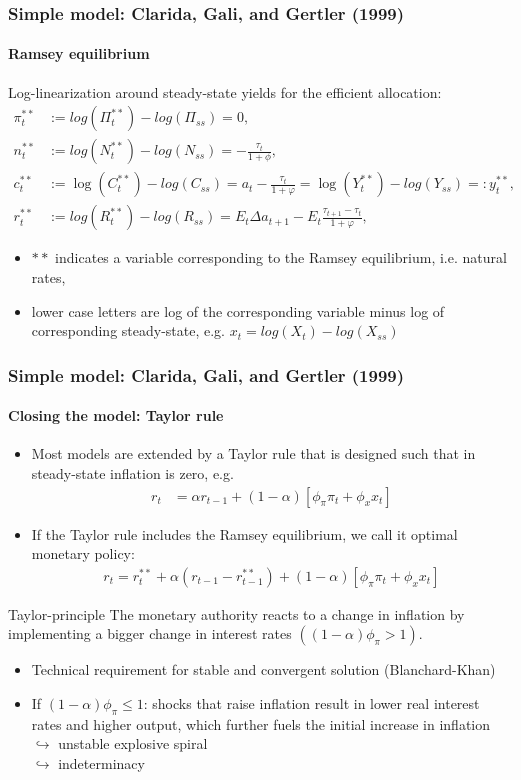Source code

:\documentclass[handout]{beamer}  %
\begin{document}
\begin{frame}\frametitle{Simple model: Clarida, Gali, and Gertler (1999)}\framesubtitle{Ramsey equilibrium}
Log-linearization around steady-state yields for the efficient allocation:\footnotesize
\begin{align*}
\pi_t^{**} &:= log(\Pi_t^{**})-log(\Pi_{ss}) = 0,\\
n^{**}_t &:= log(N_t^{**})-log(N_{ss}) = -\frac{\tau_t}{1+\phi},\\
c^{**}_t &:= \log ( C_{t}^{**}) -log(C_{ss}) =a_{t}-\frac{\tau _{t}}{1+\varphi } = \log( Y_{t}^{**})-log(Y_{ss}) =: y^{**}_t,\\
r_t^{**} &:= log(R_t^{**}) - log(R_{ss}) = E_{t}\Delta a_{t+1}-E_{t}\frac{\tau _{t+1}-\tau _{t}}{1+\varphi },
\end{align*}\normalsize
\begin{itemize}
  \item $\ast\ast $ indicates a variable corresponding to the Ramsey equilibrium, i.e. natural rates,
  \item lower case letters are log of the corresponding variable minus log of corresponding steady-state, e.g. $x_t = log(X_t) - log(X_{ss})$
\end{itemize}
\end{frame}

\begin{frame}\frametitle{Simple model: Clarida, Gali, and Gertler (1999)}\framesubtitle{Closing the model: Taylor rule}\footnotesize
\begin{itemize}
\item Most models are extended by a Taylor rule that is designed such that in steady-state inflation is zero, e.g.
\begin{align*}
  r_{t} &=\alpha r_{t-1}+(1-\alpha )\left[ \phi _{\pi }\pi _{t}+\phi _{x}x_{t}\right]
\end{align*}
\item If the Taylor rule includes the Ramsey equilibrium, we call it optimal monetary policy:
\begin{align*}
  r_{t} = r_t^{**} + \alpha (r_{t-1}-r^{**}_{t-1})+(1-\alpha )\left[ \phi _{\pi }\pi _{t}+\phi _{x}x_{t}\right]
\end{align*}
\end{itemize}
\begin{block}{Taylor-principle}
The monetary authority reacts to a change in inflation by implementing a bigger change in interest rates $((1-\alpha) \phi_\pi>1)$.
\end{block}
\begin{itemize}
  \item Technical requirement for stable and convergent solution (Blanchard-Khan)
  \item If $(1-\alpha) \phi_\pi \leq 1$: shocks that raise inflation result in lower real interest rates and higher output, which further fuels the initial increase in inflation \\
  $\hookrightarrow$ unstable explosive spiral\\
  $\hookrightarrow$ indeterminacy
\end{itemize}
\end{frame}
\end{document}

Exercise description
Return every line from the entries above that includes the word "frametitle".

Solution for this problem
\begin{frame}\frametitle{Simple model: Clarida, Gali, and Gertler (1999)}\framesubtitle{Ramsey equilibrium}
\begin{frame}\frametitle{Simple model: Clarida, Gali, and Gertler (1999)}\framesubtitle{Closing the model: Taylor rule}\footnotesize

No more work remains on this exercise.